▸ **WHAT THIS TASK INVOLVES**:
Your output should be the lines below from the one holding "method, i.e., logical" through the one holding "format @channelusername) |", transcribed exactly, with no pictures.
** Opening ENTRIES SHOWN block **
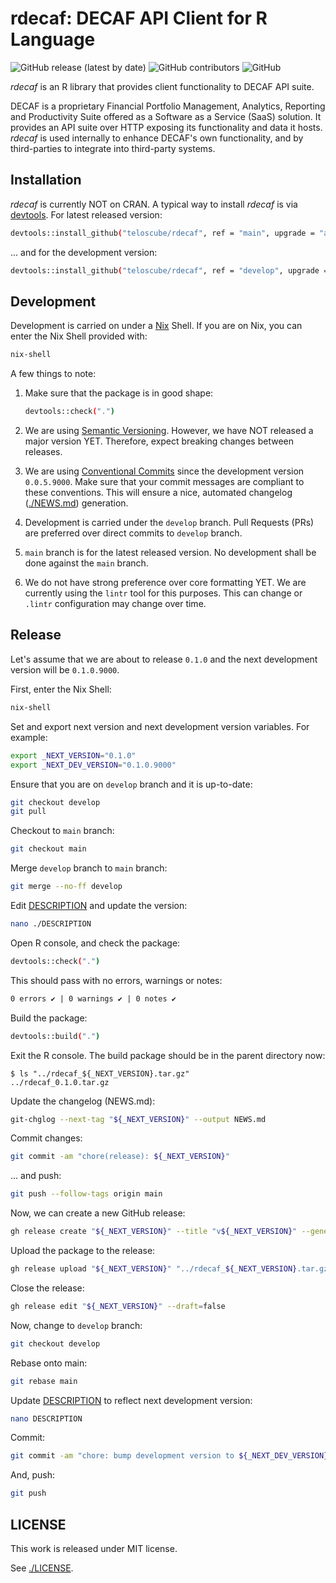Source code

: # rdecaf: DECAF API Client for R Language

![GitHub release (latest by date)](https://img.shields.io/github/v/release/teloscube/rdecaf)
![GitHub contributors](https://img.shields.io/github/contributors/teloscube/rdecaf)
![GitHub](https://img.shields.io/github/license/teloscube/rdecaf)

*rdecaf* is an R library that provides client functionality to DECAF API suite.

DECAF is a proprietary Financial Portfolio Management, Analytics, Reporting and
Productivity Suite offered as a Software as a Service (SaaS) solution. It
provides an API suite over HTTP exposing its functionality and data it hosts.
*rdecaf* is used internally to enhance DECAF's own functionality, and by
third-parties to integrate into third-party systems.

## Installation

*rdecaf* is currently NOT on CRAN. A typical way to install *rdecaf* is via
[devtools](https://devtools.r-lib.org/). For latest released version:

```sh
devtools::install_github("teloscube/rdecaf", ref = "main", upgrade = "ask")
```

... and for the development version:

```sh
devtools::install_github("teloscube/rdecaf", ref = "develop", upgrade = "ask")
```

## Development

Development is carried on under a [Nix](https://nixos.org/explore.html) Shell.
If you are on Nix, you can enter the Nix Shell provided with:

```sh
nix-shell
```

A few things to note:

1. Make sure that the package is in good shape:

    ```sh
    devtools::check(".")
    ```

2. We are using [Semantic Versioning](https://semver.org/). However, we have NOT
   released a major version YET. Therefore, expect breaking changes between
   releases.
3. We are using [Conventional
   Commits](https://www.conventionalcommits.org/en/v1.0.0/) since the
   development version `0.0.5.9000`. Make sure that your commit messages are
   compliant to these conventions. This will ensure a nice, automated changelog
   ([./NEWS.md](./NEWS.md)) generation.
4. Development is carried under the `develop` branch. Pull Requests (PRs) are
   preferred over direct commits to `develop` branch.
5. `main` branch is for the latest released version. No development shall be
   done against the `main` branch.
6. We do not have strong preference over core formatting YET. We are currently
   using the `lintr` tool for this purposes. This can change or `.lintr`
   configuration may change over time.

## Release

Let's assume that we are about to release `0.1.0` and the next development version will be `0.1.0.9000`.

First, enter the Nix Shell:

```sh
nix-shell
```

Set and export next version and next development version variables. For example:

```sh
export _NEXT_VERSION="0.1.0"
export _NEXT_DEV_VERSION="0.1.0.9000"
```

Ensure that you are on `develop` branch and it is up-to-date:

```sh
git checkout develop
git pull
```

Checkout to `main` branch:

```sh
git checkout main
```

Merge `develop` branch to `main` branch:

```sh
git merge --no-ff develop
```

Edit [DESCRIPTION](./DESCRIPTION) and update the version:

```sh
nano ./DESCRIPTION
```

Open R console, and check the package:

```sh
devtools::check(".")
```

This should pass with no errors, warnings or notes:

```txt
0 errors ✔ | 0 warnings ✔ | 0 notes ✔
```

Build the package:

```sh
devtools::build(".")
```

Exit the R console. The build package should be in the parent directory now:

```console
$ ls "../rdecaf_${_NEXT_VERSION}.tar.gz"
../rdecaf_0.1.0.tar.gz
```

Update the changelog (NEWS.md):

```sh
git-chglog --next-tag "${_NEXT_VERSION}" --output NEWS.md
```

Commit changes:

```sh
git commit -am "chore(release): ${_NEXT_VERSION}"
```

... and push:

```sh
git push --follow-tags origin main
```

Now, we can create a new GitHub release:

```sh
gh release create "${_NEXT_VERSION}" --title "v${_NEXT_VERSION}" --generate-notes --draft
```

Upload the package to the release:

```sh
gh release upload "${_NEXT_VERSION}" "../rdecaf_${_NEXT_VERSION}.tar.gz"
```

Close the release:

```sh
gh release edit "${_NEXT_VERSION}" --draft=false
```

Now, change to `develop` branch:

```sh
git checkout develop
```

Rebase onto main:

```sh
git rebase main
```

Update [DESCRIPTION](./DESCRIPTION) to reflect next development version:

```sh
nano DESCRIPTION
```

Commit:

```sh
git commit -am "chore: bump development version to ${_NEXT_DEV_VERSION}"
```

And, push:

```sh
git push
```

## LICENSE

This work is released under MIT license.

See [./LICENSE](./LICENSE).
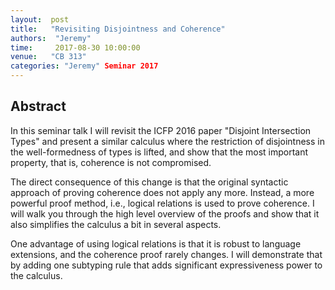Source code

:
 ```yaml
--- 
layout:  post 
title:   "Revisiting Disjointness and Coherence"
authors:  "Jeremy"
time:     2017-08-30 10:00:00
venue:   "CB 313"
categories: "Jeremy" Seminar 2017
--- 
```

## Abstract

In this seminar talk I will revisit the ICFP 2016 paper "Disjoint
Intersection
Types" and present a similar calculus where the restriction of disjointness
in
the well-formedness of types is lifted, and show that the most important
property, that is, coherence is not compromised.

The direct consequence of this change is that the original syntactic
approach of
proving coherence does not apply any more. Instead, a more powerful proof
method, i.e., logical relations is used to prove coherence. I will walk you
through the high level overview of the proofs and show that it also
simplifies
the calculus a bit in several aspects.

One advantage of using logical relations is that it is robust to language
extensions, and the coherence proof rarely changes. I will demonstrate that
by
adding one subtyping rule that adds significant expressiveness power to the
calculus.


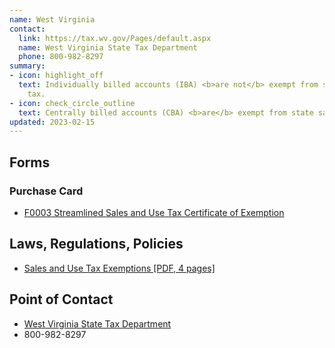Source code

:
 ```yaml
---
name: West Virginia
contact:
  link: https://tax.wv.gov/Pages/default.aspx
  name: West Virginia State Tax Department
  phone: 800-982-8297
summary:
- icon: highlight_off
  text: Individually billed accounts (IBA) <b>are not</b> exempt from state sales
    tax.
- icon: check_circle_outline
  text: Centrally billed accounts (CBA) <b>are</b> exempt from state sales tax.
updated: 2023-02-15
---
```


## Forms

### Purchase Card

* [F0003 Streamlined Sales and Use Tax Certificate of Exemption](https://tax.wv.gov/Business/SalesAndUseTax/StreamlinedSalesAndUseTax/Pages/StreamlinedSalesAndUseTax.aspx)

## Laws, Regulations, Policies

* [Sales and Use Tax Exemptions [PDF, 4 pages]](https://tax.wv.gov/Documents/TSD/tsd300.pdf)

## Point of Contact
- [West Virginia State Tax Department](https://tax.wv.gov/Pages/default.aspx)
- 800-982-8297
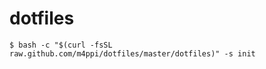 # dotfiles

```shell
$ bash -c "$(curl -fsSL raw.github.com/m4ppi/dotfiles/master/dotfiles)" -s init
```
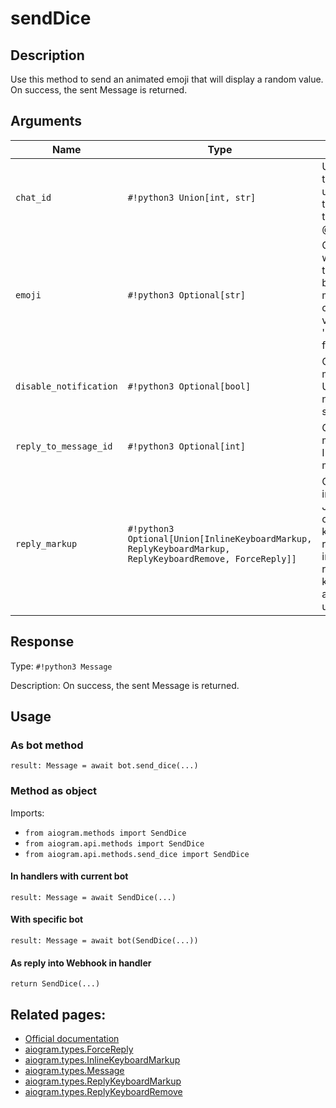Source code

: # sendDice

## Description

Use this method to send an animated emoji that will display a random value. On success, the sent Message is returned.


## Arguments

| Name | Type | Description |
| - | - | - |
| `chat_id` | `#!python3 Union[int, str]` | Unique identifier for the target chat or username of the target channel (in the format @channelusername) |
| `emoji` | `#!python3 Optional[str]` | Optional. Emoji on which the dice throw animation is based. Currently, must be one of '', '', or ''. Dice can have values 1-6 for '' and '', and values 1-5 for ''. Defaults to '' |
| `disable_notification` | `#!python3 Optional[bool]` | Optional. Sends the message silently. Users will receive a notification with no sound. |
| `reply_to_message_id` | `#!python3 Optional[int]` | Optional. If the message is a reply, ID of the original message |
| `reply_markup` | `#!python3 Optional[Union[InlineKeyboardMarkup, ReplyKeyboardMarkup, ReplyKeyboardRemove, ForceReply]]` | Optional. Additional interface options. A JSON-serialized object for an inline keyboard, custom reply keyboard, instructions to remove reply keyboard or to force a reply from the user. |



## Response

Type: `#!python3 Message`

Description: On success, the sent Message is returned.


## Usage

### As bot method

```python3
result: Message = await bot.send_dice(...)
```

### Method as object

Imports:

- `from aiogram.methods import SendDice`
- `from aiogram.api.methods import SendDice`
- `from aiogram.api.methods.send_dice import SendDice`

#### In handlers with current bot
```python3
result: Message = await SendDice(...)
```

#### With specific bot
```python3
result: Message = await bot(SendDice(...))
```
#### As reply into Webhook in handler
```python3
return SendDice(...)
```


## Related pages:

- [Official documentation](https://core.telegram.org/bots/api#senddice)
- [aiogram.types.ForceReply](../types/force_reply.md)
- [aiogram.types.InlineKeyboardMarkup](../types/inline_keyboard_markup.md)
- [aiogram.types.Message](../types/message.md)
- [aiogram.types.ReplyKeyboardMarkup](../types/reply_keyboard_markup.md)
- [aiogram.types.ReplyKeyboardRemove](../types/reply_keyboard_remove.md)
** Closing ENTRIES SHOWN block **
▸ **RESULT**:
method, i.e., logical relations is used to prove coherence. I will walk you
through the high level overview of the proofs and show that it also
simplifies
the calculus a bit in several aspects.

One advantage of using logical relations is that it is robust to language
extensions, and the coherence proof rarely changes. I will demonstrate that
by
adding one subtyping rule that adds significant expressiveness power to the
calculus.


Source code

:
 ```yaml
---
name: West Virginia
contact:
  link: https://tax.wv.gov/Pages/default.aspx
  name: West Virginia State Tax Department
  phone: 800-982-8297
summary:
- icon: highlight_off
  text: Individually billed accounts (IBA) <b>are not</b> exempt from state sales
    tax.
- icon: check_circle_outline
  text: Centrally billed accounts (CBA) <b>are</b> exempt from state sales tax.
updated: 2023-02-15
---
```


## Forms

### Purchase Card

* [F0003 Streamlined Sales and Use Tax Certificate of Exemption](https://tax.wv.gov/Business/SalesAndUseTax/StreamlinedSalesAndUseTax/Pages/StreamlinedSalesAndUseTax.aspx)

## Laws, Regulations, Policies

* [Sales and Use Tax Exemptions [PDF, 4 pages]](https://tax.wv.gov/Documents/TSD/tsd300.pdf)

## Point of Contact
- [West Virginia State Tax Department](https://tax.wv.gov/Pages/default.aspx)
- 800-982-8297
 # dotfiles

```shell
$ bash -c "$(curl -fsSL raw.github.com/m4ppi/dotfiles/master/dotfiles)" -s init
```
Source code

: # sendDice

## Description

Use this method to send an animated emoji that will display a random value. On success, the sent Message is returned.


## Arguments

| Name | Type | Description |
| - | - | - |
| `chat_id` | `#!python3 Union[int, str]` | Unique identifier for the target chat or username of the target channel (in the format @channelusername) |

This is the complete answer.